December 5, 2025
The Secrets of Grimoire Manor

The Secrets of Grimoire Manor

A little bit about Author Christopher Ferguson’s background…

I am a psychology professor at Stetson University in Florida and clinical psychologist.  I am probably most “famous” for my work on violence in video games, although I am involved in trying to understand media and technology moral panics in general.  I am now doing research on the social media moral panic (and yes it is one), and you can sometimes spot me being interviewed in news media.  I’ve been writing both fiction and non-fiction seriously since about 2007.  My particular love is for speculative fiction, horror, sci-fi and fantasy as well as mysteries.  Psychology is my day job.  Keeps the lights on until I hit it big and all that.
The Secrets of Grimoire Manor

The Secrets of Grimoire Manor Blurb

At fourteen, Nevine Turner believed foster care was the epitome of despair. However, her perception changes completely when she is sent to the mysterious Grimoire Manor for Orphaned Girls. Nevine discovers that Grimoire Manor is filled with cranky teachers, abandoned attics, and four generations worth of anguished and tortured Grimoire family souls haunting their former home. Barely settled in, Nevine finds herself mysteriously whisked to the city of Prague in the year 1888. There, she is saved from a murderous ghoul by Xanthae Halruaa, an eccentric physicist and ghost-hunter. From Xanthae, Nevine learns the trade of ghost-hunting. Together, they work out the secrets of the haunting of Grimoire Manor, the Ghoul of Prague, and the mysterious connections between the two that force Nevine to flip between Grimoire Manor and Prague when she sleeps.
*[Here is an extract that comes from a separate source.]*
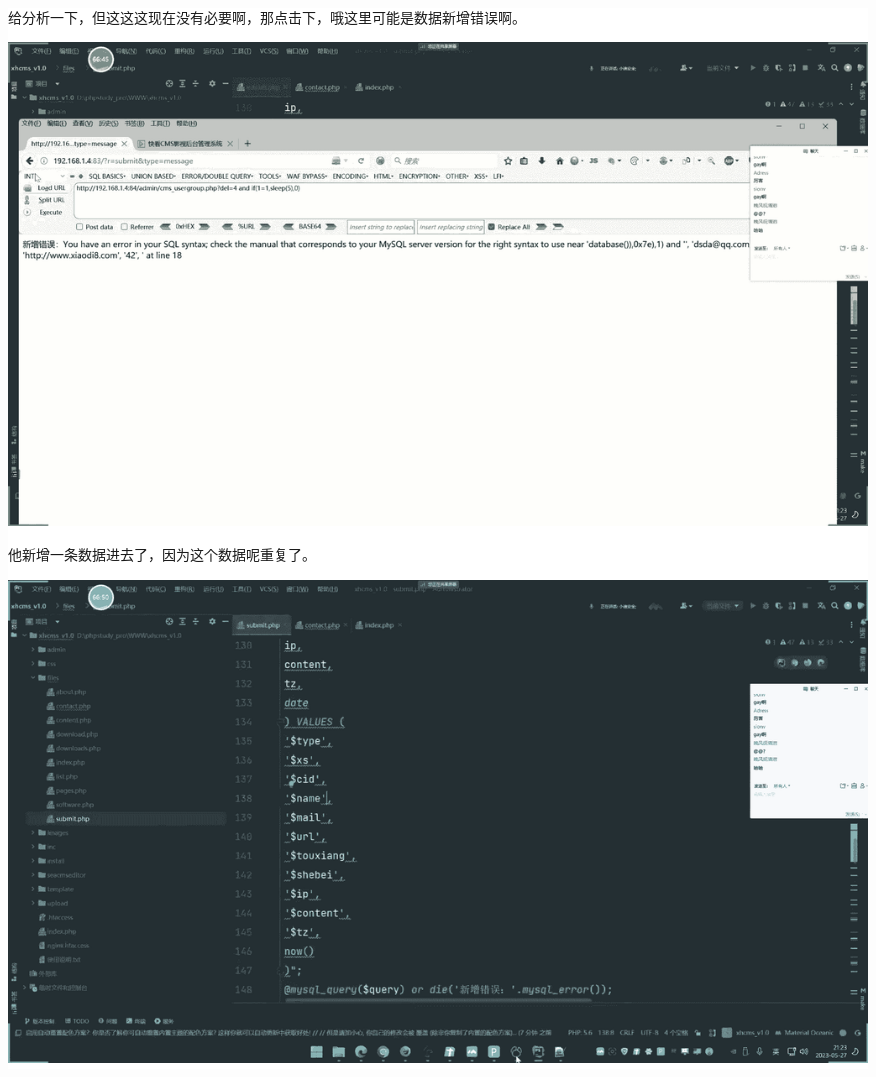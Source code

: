 给分析一下，但这这这现在没有必要啊，那点击下，哦这里可能是数据新增错误啊。

![](img/19d87e8a5f5e717373ed04be707b3b3c_185.png)

他新增一条数据进去了，因为这个数据呢重复了。

![](img/19d87e8a5f5e717373ed04be707b3b3c_187.png)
This is a spotlight on “The Secrets of Grimoire Manor” by Christopher J. Ferguson

Inspiration to write The Secrets of Grimoire Manor…

I’m a lover of gothic horror and I wanted to write something with female protagonists involving science, in this case using science to fight monsters. I’d been to Prague several times and the city struck me, even in modern times, as the most haunting I’d ever seen. I knew I had to write about it in the context of a horror story.  But I also wanted to write something that was both scary and had some light moments.  And so I hatched the basic idea of a time-traveling orphan girl and eccentric woman scientist who mentors her.  And plenty of ghosts and a literal ghoul as well.
The Grimoire Manor of the title is set in my home state of Rhode Island (in her sleep, the lead character Nevine time travels between modern day Rhode Island and 19th century Prague).  I think people will enjoy the touches of humor in the book, but there’s some real tension as well.  Oh, and a flamethrower.  You can’t go wrong with a flamethrower.

Some of Christopher’s other works…

All of my books are available on Amazon.
Suicide Kingsis my first book.  It’s a murder mystery set in Renaissance Florence, featuring a young woman investigating the death of her mother in the highly patriarchal society of Bonfire of the Vanities era Florence.
Furyis my second book.  In Dark Ages Greece, a slave girl Tisiphone is trained as an assassin for the Greek Empire of the North and must learn the brutal arts of war while maintaining her humanity.
I’ve also got several books of non-fiction.
Moral Combat considers the video game moral panic, how it happened, and what the science actually tells us about kids who play video games.  Should we be concerned?
How Madness Shaped History is pretty much what it says on the tin.  A fun roundup of scoundrels, psychopaths and mad visionaries and how they changed history, usually for the worse.
Catastrophe!  The Psychology of How Good People Make Bad Situations Worse examines the psychology of how emotions and cognitive biases often lead us to make foolish, self-centered and outright ghastly decisions, and how we can recognize those foibles within ourselves.

Christopher’s favourite scene from The Secrets of Grimoire Manor…

Nevine found herself in the cramped and dark room that was to be her home for the next four years.  Overhead hung a light bulb from a chain with a cloth lampshade meant to try to mask its dreariness.  Set across from the door was the room’s only truly pleasant feature: a little alcove with a decent sized window that looked out over the backyard, the Newport cliffs and the ocean beyond.
Nevine rushed over to the window and pulled it open with all her might (and the creaky window did take all her might) enjoying for a moment the cold fresh blast of air that welcomed her efforts.
“Just because it has a nice view,” Aurora said from behind her, “doesn’t mean you’re not in Hell.”  Nevine turned, a little shocked, and sat on the bed closer to the window, presuming it was hers.  “And rest assured, you are in Hell.”